| DIRECTIONS FOR THIS TASK |
As the answer, give every line of the records that includes the word "vector".

-------- INFORMATION GIVEN --------

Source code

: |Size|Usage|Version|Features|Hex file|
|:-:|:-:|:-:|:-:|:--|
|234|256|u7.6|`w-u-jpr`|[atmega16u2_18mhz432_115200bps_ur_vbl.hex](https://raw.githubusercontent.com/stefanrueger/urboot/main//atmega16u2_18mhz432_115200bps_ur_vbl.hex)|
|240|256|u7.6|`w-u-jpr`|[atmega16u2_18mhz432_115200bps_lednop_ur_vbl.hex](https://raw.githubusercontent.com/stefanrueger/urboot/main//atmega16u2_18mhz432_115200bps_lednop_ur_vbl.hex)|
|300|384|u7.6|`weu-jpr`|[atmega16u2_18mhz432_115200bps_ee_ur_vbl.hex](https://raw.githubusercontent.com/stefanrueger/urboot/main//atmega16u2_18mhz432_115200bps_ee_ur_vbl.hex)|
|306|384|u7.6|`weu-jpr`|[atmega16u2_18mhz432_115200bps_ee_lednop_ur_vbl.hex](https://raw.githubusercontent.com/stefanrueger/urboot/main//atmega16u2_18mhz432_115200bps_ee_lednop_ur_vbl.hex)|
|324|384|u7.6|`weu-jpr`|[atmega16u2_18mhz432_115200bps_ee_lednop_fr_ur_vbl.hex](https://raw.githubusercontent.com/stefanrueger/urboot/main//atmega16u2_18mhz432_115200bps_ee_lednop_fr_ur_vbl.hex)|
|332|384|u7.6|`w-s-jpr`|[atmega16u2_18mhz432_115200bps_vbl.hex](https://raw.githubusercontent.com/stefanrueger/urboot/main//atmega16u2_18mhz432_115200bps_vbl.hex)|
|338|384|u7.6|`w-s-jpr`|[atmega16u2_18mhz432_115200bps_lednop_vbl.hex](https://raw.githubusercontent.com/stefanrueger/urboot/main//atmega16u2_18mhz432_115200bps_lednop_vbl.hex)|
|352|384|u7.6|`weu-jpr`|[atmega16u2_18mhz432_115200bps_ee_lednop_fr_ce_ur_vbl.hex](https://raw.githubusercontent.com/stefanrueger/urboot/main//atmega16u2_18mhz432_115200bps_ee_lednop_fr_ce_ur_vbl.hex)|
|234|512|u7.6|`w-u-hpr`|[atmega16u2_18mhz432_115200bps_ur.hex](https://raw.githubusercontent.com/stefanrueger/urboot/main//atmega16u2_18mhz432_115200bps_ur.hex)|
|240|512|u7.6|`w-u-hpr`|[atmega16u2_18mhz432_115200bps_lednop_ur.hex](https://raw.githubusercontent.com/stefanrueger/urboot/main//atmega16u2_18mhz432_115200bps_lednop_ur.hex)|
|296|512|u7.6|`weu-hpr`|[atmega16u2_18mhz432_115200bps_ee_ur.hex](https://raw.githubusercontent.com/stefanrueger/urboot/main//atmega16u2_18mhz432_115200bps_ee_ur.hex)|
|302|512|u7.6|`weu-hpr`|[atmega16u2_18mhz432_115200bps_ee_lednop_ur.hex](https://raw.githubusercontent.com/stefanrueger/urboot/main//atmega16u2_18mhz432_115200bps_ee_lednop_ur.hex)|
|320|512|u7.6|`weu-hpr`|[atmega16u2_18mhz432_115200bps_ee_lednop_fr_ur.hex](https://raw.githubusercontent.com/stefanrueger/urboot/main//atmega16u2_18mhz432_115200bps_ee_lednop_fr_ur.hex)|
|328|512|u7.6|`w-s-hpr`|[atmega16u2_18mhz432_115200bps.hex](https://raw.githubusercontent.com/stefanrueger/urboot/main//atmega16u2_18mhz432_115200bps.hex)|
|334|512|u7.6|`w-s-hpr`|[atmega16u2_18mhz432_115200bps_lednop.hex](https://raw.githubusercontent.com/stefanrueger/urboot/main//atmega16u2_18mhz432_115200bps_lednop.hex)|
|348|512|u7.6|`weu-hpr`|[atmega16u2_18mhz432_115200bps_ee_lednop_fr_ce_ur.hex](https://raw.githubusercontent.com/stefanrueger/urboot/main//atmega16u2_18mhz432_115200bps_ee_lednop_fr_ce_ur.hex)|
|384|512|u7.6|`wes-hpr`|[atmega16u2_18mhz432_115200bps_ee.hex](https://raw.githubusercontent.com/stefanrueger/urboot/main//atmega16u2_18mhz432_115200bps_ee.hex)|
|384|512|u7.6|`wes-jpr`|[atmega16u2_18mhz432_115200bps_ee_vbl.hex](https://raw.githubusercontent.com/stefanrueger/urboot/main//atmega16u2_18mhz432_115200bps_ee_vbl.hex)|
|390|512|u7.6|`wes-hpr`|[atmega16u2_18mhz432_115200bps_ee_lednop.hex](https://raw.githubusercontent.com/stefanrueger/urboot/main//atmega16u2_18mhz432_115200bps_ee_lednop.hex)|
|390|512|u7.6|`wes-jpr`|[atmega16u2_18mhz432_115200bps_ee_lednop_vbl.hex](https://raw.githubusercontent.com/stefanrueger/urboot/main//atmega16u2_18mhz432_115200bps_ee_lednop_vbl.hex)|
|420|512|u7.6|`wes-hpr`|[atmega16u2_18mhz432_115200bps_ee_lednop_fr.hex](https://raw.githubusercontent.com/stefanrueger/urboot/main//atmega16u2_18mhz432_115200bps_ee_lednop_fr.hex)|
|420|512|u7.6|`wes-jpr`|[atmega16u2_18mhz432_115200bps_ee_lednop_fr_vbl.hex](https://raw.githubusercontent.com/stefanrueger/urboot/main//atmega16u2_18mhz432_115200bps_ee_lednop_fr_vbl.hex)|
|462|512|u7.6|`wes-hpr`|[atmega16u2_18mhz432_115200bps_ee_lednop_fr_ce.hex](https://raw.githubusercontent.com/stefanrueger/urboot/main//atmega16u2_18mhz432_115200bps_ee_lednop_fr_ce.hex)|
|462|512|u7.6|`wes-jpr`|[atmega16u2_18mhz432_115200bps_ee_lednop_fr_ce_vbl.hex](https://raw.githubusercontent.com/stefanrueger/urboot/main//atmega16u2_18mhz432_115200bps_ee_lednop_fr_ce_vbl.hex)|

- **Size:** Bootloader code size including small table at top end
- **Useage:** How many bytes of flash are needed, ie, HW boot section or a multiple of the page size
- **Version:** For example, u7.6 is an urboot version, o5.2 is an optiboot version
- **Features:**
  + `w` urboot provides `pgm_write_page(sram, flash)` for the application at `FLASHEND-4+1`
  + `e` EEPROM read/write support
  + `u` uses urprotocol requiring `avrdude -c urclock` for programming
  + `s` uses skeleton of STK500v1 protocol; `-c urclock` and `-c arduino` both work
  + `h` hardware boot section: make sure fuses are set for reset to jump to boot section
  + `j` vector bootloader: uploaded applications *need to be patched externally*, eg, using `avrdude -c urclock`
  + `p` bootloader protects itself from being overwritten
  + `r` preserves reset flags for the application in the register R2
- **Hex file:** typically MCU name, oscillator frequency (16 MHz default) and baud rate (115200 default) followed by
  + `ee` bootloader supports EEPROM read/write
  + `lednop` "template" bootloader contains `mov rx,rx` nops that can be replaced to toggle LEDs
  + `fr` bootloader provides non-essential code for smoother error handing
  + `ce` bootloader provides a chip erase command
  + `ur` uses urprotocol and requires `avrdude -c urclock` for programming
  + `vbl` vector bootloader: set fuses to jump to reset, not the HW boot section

--------

| WORKED SOLUTION |
  + `j` vector bootloader: uploaded applications *need to be patched externally*, eg, using `avrdude -c urclock`
  + `vbl` vector bootloader: set fuses to jump to reset, not the HW boot section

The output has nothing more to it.